Content starts

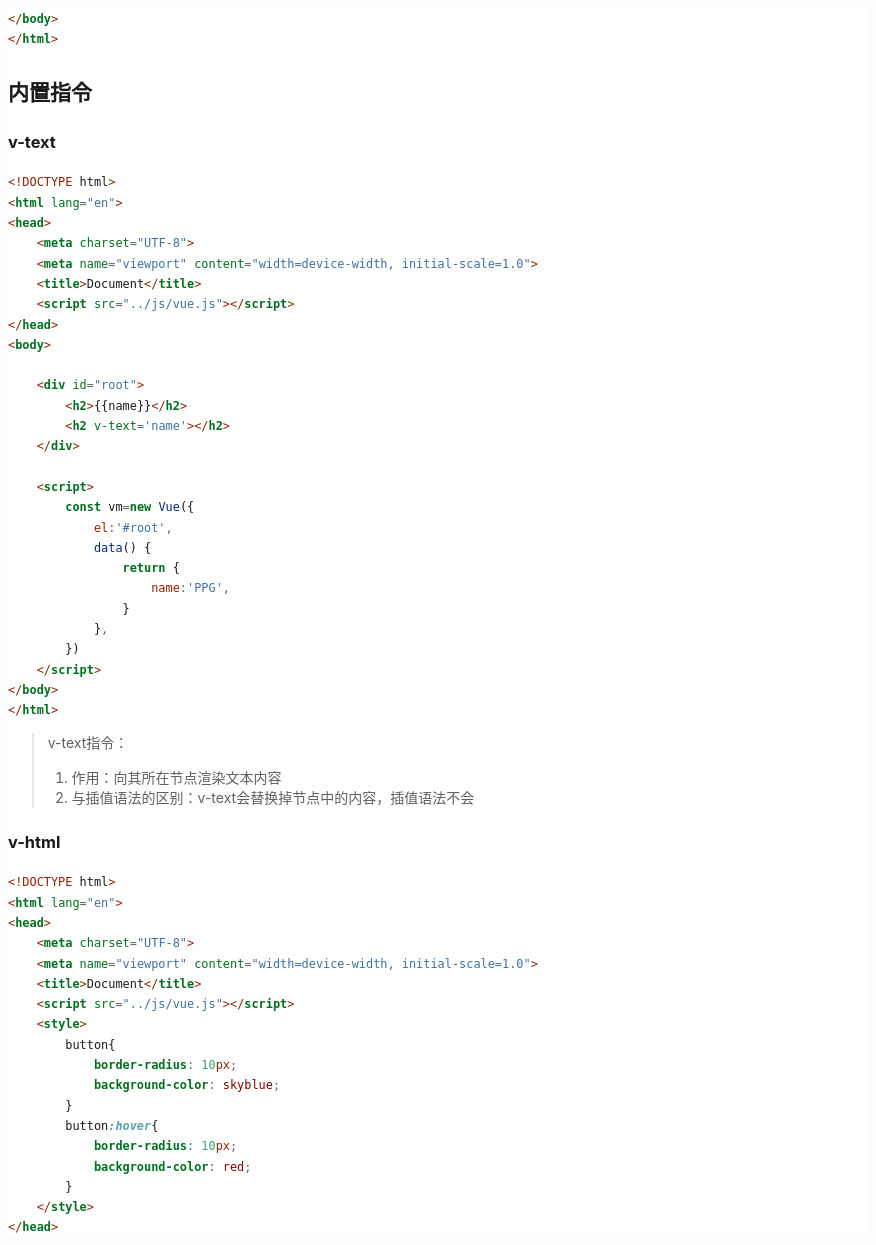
 ```html
</body>
</html>
```

## 内置指令

### v-text

```html
<!DOCTYPE html>
<html lang="en">
<head>
    <meta charset="UTF-8">
    <meta name="viewport" content="width=device-width, initial-scale=1.0">
    <title>Document</title>
    <script src="../js/vue.js"></script>
</head>
<body>

    <div id="root">
        <h2>{{name}}</h2>
        <h2 v-text='name'></h2>
    </div>

    <script>
        const vm=new Vue({
            el:'#root',
            data() {
                return {
                    name:'PPG',
                }
            },
        })
    </script>
</body>
</html>
```

> v-text指令：
>
> 1. 作用：向其所在节点渲染文本内容
> 2. 与插值语法的区别：v-text会替换掉节点中的内容，插值语法不会

### v-html

```html
<!DOCTYPE html>
<html lang="en">
<head>
    <meta charset="UTF-8">
    <meta name="viewport" content="width=device-width, initial-scale=1.0">
    <title>Document</title>
    <script src="../js/vue.js"></script>
    <style>
        button{
            border-radius: 10px;
            background-color: skyblue;
        }
        button:hover{
            border-radius: 10px;
            background-color: red;
        }
    </style>
</head>
```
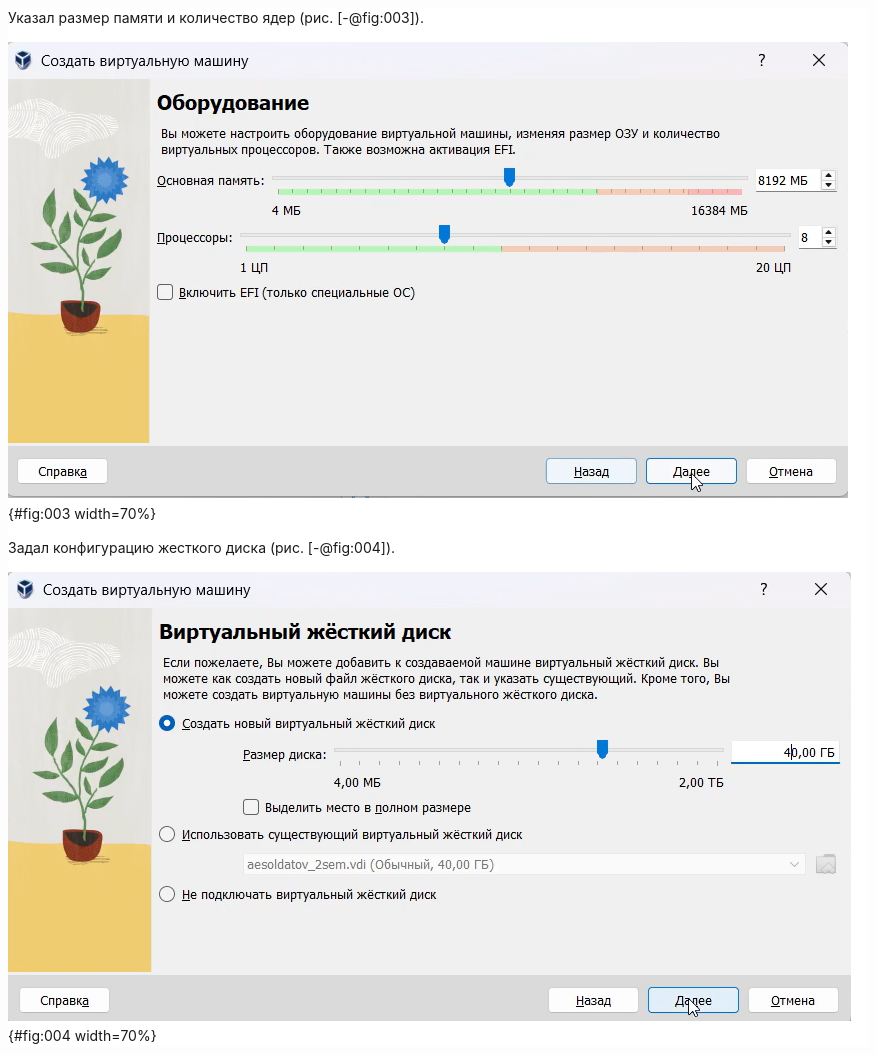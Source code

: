 Указал размер памяти и количество ядер (рис. [-@fig:003]).

![Память и ядра](./image/3.png){#fig:003 width=70%}

Задал конфигурацию жесткого диска (рис. [-@fig:004]).

![Конфигурация жесткого диска](./image/4.png){#fig:004 width=70%}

Content ends

## Problem to solve
If a line in the records includes the string "image", copy it.

## Result of the task
![Память и ядра](./image/3.png){#fig:003 width=70%}
![Конфигурация жесткого диска](./image/4.png){#fig:004 width=70%}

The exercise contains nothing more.